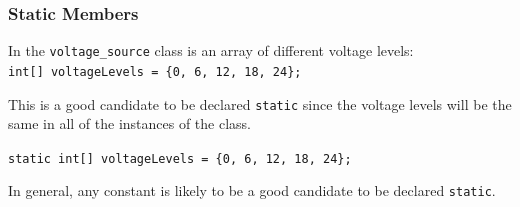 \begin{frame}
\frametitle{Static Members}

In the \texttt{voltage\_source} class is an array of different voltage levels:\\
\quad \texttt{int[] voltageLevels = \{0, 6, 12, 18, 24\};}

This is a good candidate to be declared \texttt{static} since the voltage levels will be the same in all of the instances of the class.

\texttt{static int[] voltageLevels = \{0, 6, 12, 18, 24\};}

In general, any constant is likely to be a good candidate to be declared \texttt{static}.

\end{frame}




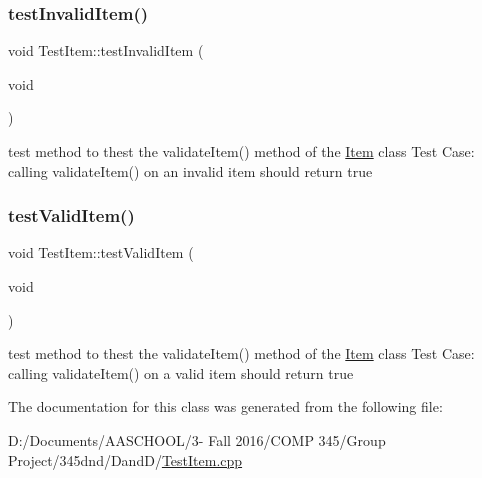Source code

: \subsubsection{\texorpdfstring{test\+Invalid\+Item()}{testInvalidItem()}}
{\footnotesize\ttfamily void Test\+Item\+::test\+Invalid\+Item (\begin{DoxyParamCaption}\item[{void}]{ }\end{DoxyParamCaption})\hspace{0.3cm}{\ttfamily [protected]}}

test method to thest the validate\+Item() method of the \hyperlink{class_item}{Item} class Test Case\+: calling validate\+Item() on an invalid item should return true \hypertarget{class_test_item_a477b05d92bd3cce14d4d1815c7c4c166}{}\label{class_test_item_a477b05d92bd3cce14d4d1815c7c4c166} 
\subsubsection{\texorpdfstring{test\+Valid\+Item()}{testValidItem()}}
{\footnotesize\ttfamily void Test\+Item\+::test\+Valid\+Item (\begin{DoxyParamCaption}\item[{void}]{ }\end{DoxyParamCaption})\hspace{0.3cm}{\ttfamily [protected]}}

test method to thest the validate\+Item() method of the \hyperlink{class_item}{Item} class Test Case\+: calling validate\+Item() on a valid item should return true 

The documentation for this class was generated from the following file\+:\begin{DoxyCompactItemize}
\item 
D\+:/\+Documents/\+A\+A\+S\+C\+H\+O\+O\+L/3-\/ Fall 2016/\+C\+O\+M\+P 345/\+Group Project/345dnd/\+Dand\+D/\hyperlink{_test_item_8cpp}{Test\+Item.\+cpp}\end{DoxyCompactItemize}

------------

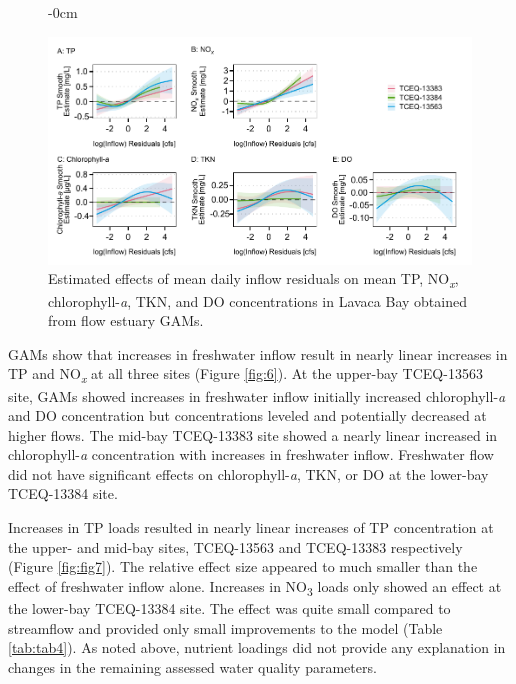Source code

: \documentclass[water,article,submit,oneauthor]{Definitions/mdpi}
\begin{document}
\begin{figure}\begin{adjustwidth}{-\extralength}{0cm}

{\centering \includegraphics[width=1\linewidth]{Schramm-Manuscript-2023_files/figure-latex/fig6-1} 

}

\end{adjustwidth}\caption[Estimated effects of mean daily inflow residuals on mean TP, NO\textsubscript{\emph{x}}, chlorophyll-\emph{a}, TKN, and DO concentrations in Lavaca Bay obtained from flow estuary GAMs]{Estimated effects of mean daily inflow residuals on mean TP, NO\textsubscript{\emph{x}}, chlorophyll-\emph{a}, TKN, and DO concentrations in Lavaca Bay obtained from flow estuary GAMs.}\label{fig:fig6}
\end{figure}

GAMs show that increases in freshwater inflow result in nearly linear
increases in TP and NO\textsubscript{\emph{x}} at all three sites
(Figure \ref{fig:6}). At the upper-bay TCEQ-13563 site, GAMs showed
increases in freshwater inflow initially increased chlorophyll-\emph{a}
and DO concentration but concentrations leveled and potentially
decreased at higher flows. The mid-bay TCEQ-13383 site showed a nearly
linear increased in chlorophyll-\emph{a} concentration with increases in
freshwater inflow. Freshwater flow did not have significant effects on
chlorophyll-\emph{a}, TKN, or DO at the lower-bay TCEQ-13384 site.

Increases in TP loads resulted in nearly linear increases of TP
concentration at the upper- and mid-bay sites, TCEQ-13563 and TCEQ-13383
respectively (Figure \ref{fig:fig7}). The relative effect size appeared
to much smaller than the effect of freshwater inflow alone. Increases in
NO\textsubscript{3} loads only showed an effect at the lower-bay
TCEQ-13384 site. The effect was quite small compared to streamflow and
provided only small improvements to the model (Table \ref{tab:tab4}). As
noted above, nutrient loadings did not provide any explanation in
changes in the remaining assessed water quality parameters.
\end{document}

------------

** WHAT THE EXERCISE ASKS **
Extract from the listing above the lines between the line containing "The documentation for" and the line containing "Fall 2016/\+C\+O\+M\+P 345/\+Group", keeping both of those lines. Output nothing else.

** WORKED SOLUTION **
The documentation for this class was generated from the following file\+:\begin{DoxyCompactItemize}
\item 
D\+:/\+Documents/\+A\+A\+S\+C\+H\+O\+O\+L/3-\/ Fall 2016/\+C\+O\+M\+P 345/\+Group Project/345dnd/\+Dand\+D/\hyperlink{_test_item_8cpp}{Test\+Item.\+cpp}\end{DoxyCompactItemize}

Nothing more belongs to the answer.